A back end of line (BEOL) passivation structure and fabricating method thereof are provided. The passivation structure includes a semiconductor chip with a plurality of conductive lines, a first oxide layer, a spin-on glass (SOG) layer, a second oxide layer and a nitride layer. The conductive lines have a first aspect ratio more than 1.5 therebetween. The first oxide layer is conformally deposited on the surfaces of the conductive lines and the surface of the semiconductor chip. The SOG layer is disposed on the first oxide layer between each two of the conductive lines, and the SOG layer has a U-shaped cross section and a second aspect ratio of 0.3-0.8. The second oxide layer is conformally deposited on the surface of the first oxide layer and the surface of the SOG layer. The nitride layer is disposed on the second oxide layer.

Description

Protective layer structure of back-end manufacturing process and manufacturing method thereof

The present invention relates to a back-end (BEOL) manufacturing process of a semiconductor manufacturing process, and particularly relates to a back-end manufacturing process and a protective layer structure and a manufacturing method thereof.

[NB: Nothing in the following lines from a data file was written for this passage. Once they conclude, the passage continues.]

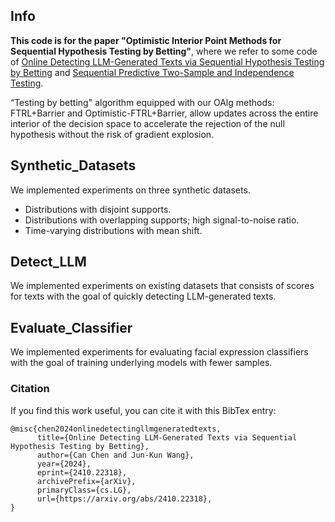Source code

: ## Info
**This code is for the paper "Optimistic Interior Point Methods for Sequential Hypothesis Testing by Betting"**, where we refer to some code of [Online Detecting LLM-Generated Texts via Sequential Hypothesis Testing by Betting](https://github.com/canchen-cc/online-llm-detection) and [Sequential Predictive Two-Sample and Independence Testing](https://openreview.net/forum?id=bN1ZBSOV2f).

“Testing by betting" algorithm equipped with our OAlg methods: FTRL+Barrier and Optimistic-FTRL+Barrier, allow updates across the entire interior of the decision space to accelerate the rejection of the null hypothesis without the risk of gradient explosion.

## Synthetic_Datasets
We implemented experiments on three synthetic datasets. 
* Distributions with disjoint supports.
* Distributions with overlapping supports; high signal-to-noise ratio.
* Time-varying distributions with mean shift.


## Detect_LLM
We implemented experiments on existing datasets that consists of scores for texts with the goal of quickly detecting LLM-generated texts.


## Evaluate_Classifier
We implemented experiments for evaluating facial expression classifiers with the goal of training underlying models with fewer samples.


### Citation
If you find this work useful, you can cite it with this BibTex entry:

    @misc{chen2024onlinedetectingllmgeneratedtexts,
          title={Online Detecting LLM-Generated Texts via Sequential Hypothesis Testing by Betting}, 
          author={Can Chen and Jun-Kun Wang},
          year={2024},
          eprint={2410.22318},
          archivePrefix={arXiv},
          primaryClass={cs.LG},
          url={https://arxiv.org/abs/2410.22318}, 
    }
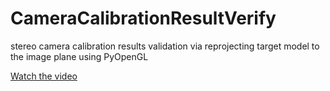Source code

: # CameraCalibrationResultVerify
stereo camera calibration results validation via reprojecting target model to the image plane using PyOpenGL

[Watch the video](https://www.youtube.com/watch?v=WUE31774weQ)
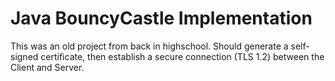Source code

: # Java BouncyCastle Implementation
This was an old project from back in highschool.
Should generate a self-signed certificate, then establish a secure connection (TLS 1.2) between the Client and Server.
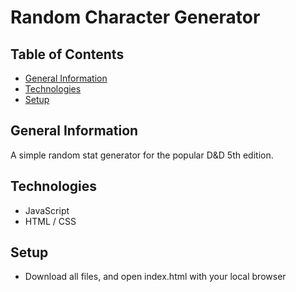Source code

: # Random Character Generator

## Table of Contents

* [General Information](#general-informaton)
* [Technologies](#technologies)
* [Setup](#setup)

## General Information

A simple random stat generator for the popular D&D 5th edition.

## Technologies

* JavaScript
* HTML / CSS

## Setup

* Download all files, and open index.html with your local browser
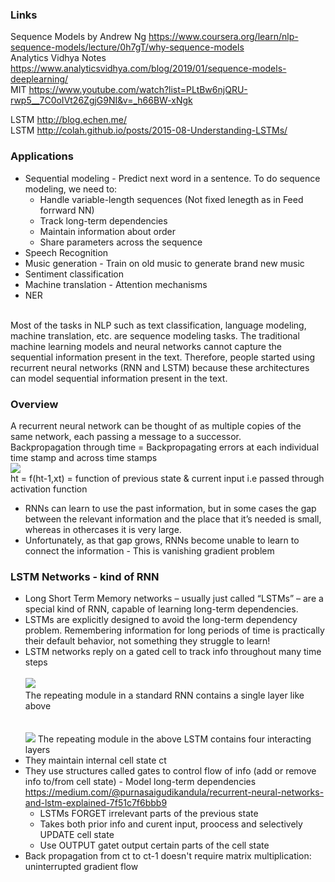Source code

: ### Links
Sequence Models by Andrew Ng https://www.coursera.org/learn/nlp-sequence-models/lecture/0h7gT/why-sequence-models <br/>
Analytics Vidhya Notes https://www.analyticsvidhya.com/blog/2019/01/sequence-models-deeplearning/ <br/>
MIT https://www.youtube.com/watch?list=PLtBw6njQRU-rwp5__7C0oIVt26ZgjG9NI&v=_h66BW-xNgk <br/>

LSTM http://blog.echen.me/ <br/> 
LSTM http://colah.github.io/posts/2015-08-Understanding-LSTMs/ <br/>
 

### Applications
* Sequential modeling - Predict next word in a sentence. To do sequence modeling, we need to:
  * Handle variable-length sequences (Not fixed lenegth as in Feed forrward NN)
  * Track long-term dependencies
  * Maintain information about order
  * Share parameters across the sequence
* Speech Recognition
* Music generation - Train on old music to generate brand new music
* Sentiment classification
* Machine translation - Attention mechanisms
* NER
</br>
Most of the tasks in NLP such as text classification, language modeling, machine translation, etc. are sequence modeling tasks. The traditional machine learning models and neural networks cannot capture the sequential information present in the text. Therefore, people started using recurrent neural networks (RNN and LSTM) because these architectures can model sequential information present in the text.



### Overview
A recurrent neural network can be thought of as multiple copies of the same network, each passing a message to a successor. <br/> Backpropagation through time = Backpropagating errors at each individual time stamp and across time stamps <br/>
![](http://colah.github.io/posts/2015-08-Understanding-LSTMs/img/RNN-unrolled.png) <br/>
ht = f(ht-1,xt) = function of previous state & current input i.e passed through activation function <br/>
* RNNs can learn to use the past information, but in some cases the gap between the relevant information and the place that it’s needed is small, whereas in othercases it is very large.
* Unfortunately, as that gap grows, RNNs become unable to learn to connect the information - This is vanishing gradient problem

### LSTM Networks - kind of RNN
* Long Short Term Memory networks – usually just called “LSTMs” – are a special kind of RNN, capable of learning long-term dependencies.
* LSTMs are explicitly designed to avoid the long-term dependency problem. Remembering information for long periods of time is practically their default behavior, not something they struggle to learn!
* LSTM networks reply on a gated cell to track info throughout many time steps <br/> <br/>
![](http://colah.github.io/posts/2015-08-Understanding-LSTMs/img/LSTM3-SimpleRNN.png) <br/>
The repeating module in a standard RNN contains a single layer like above <br/> <br/> <br/>
![](http://colah.github.io/posts/2015-08-Understanding-LSTMs/img/LSTM3-chain.png)
The repeating module in the above LSTM contains four interacting layers
* They maintain internal cell state ct
* They use structures called gates to control flow of info (add or remove info to/from cell state) - Model long-term dependencies https://medium.com/@purnasaigudikandula/recurrent-neural-networks-and-lstm-explained-7f51c7f6bbb9
  * LSTMs FORGET irrelevant parts of the previous state
  * Takes both prior info and curent input, proocess and selectively UPDATE cell state
  * Use OUTPUT gatet output certain parts of the cell state 
* Back propagation from ct to ct-1 doesn't require matrix multiplication: uninterrupted gradient flow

The semiconductor process includes a front-end process and a back-end process, and the packaging process is performed after the back-end process.

Usually after the packaging process, component reliability tests such as temperature, humidity, bias (THB) test, high accelerated stress test (HAST) and other component reliability tests are carried out, mainly using high temperature, high humidity and high pressure The test conditions accelerate the penetration of water vapor through the protective layer or along the interface between the protective layer and the metal wire to the inside of the device to evaluate the IC's resistance to moisture corrosion.

However, due to the height (or thickness) of the wire structure in the later process, the wire structure has a high aspect ratio, which easily causes the protective layer deposited on the surface of the wire structure to have insufficient coverage near the bottom of the wire structure. It causes cracks in the protective layer and even metal lifting (metal lifting) to make the structure incomplete. It is particularly easy to obtain low yield results in circuit probe (CP) testing or back-end (FT) testing. In the reliability test (for example: HAST), there will be problems.

Therefore, strengthening the entire structure and solving the high aspect ratio required by the manufacturing process are currently urgent problems to be solved.

The present invention provides a protective layer structure of the back-end manufacturing process, which can prevent the protective layer from cracking or lifting of the metal wire, and maintain the integrity of the structure after undergoing the reliability test of high temperature and humidity, In turn, IC reliability is improved.

The present invention provides a method for manufacturing a protective layer structure in a back-end manufacturing process, which reduces the aspect ratio of the wire structure without increasing the mask, so as to strengthen the protective layer structure and achieve the purpose of protecting components.

The protective layer structure of the back-end process of the present invention includes a semiconductor wafer with a plurality of wire structures, a first oxide layer, a spin-on glass (SOG) layer, a second oxide layer and a nitride layer. These wire structures have an aspect ratio greater than 1.5. The first oxide layer is conformally deposited on the surface of the wire structure and the surface of the semiconductor wafer. The SOG layer is located on the first oxide layer between every two wire structures, and the SOG layer has a U-shaped cross section and a second aspect ratio of 0.3 to 0.8. The second oxide layer is conformally deposited on the surface of the first oxide layer and the surface of the SOG layer, and the nitride layer is located on the second oxide layer.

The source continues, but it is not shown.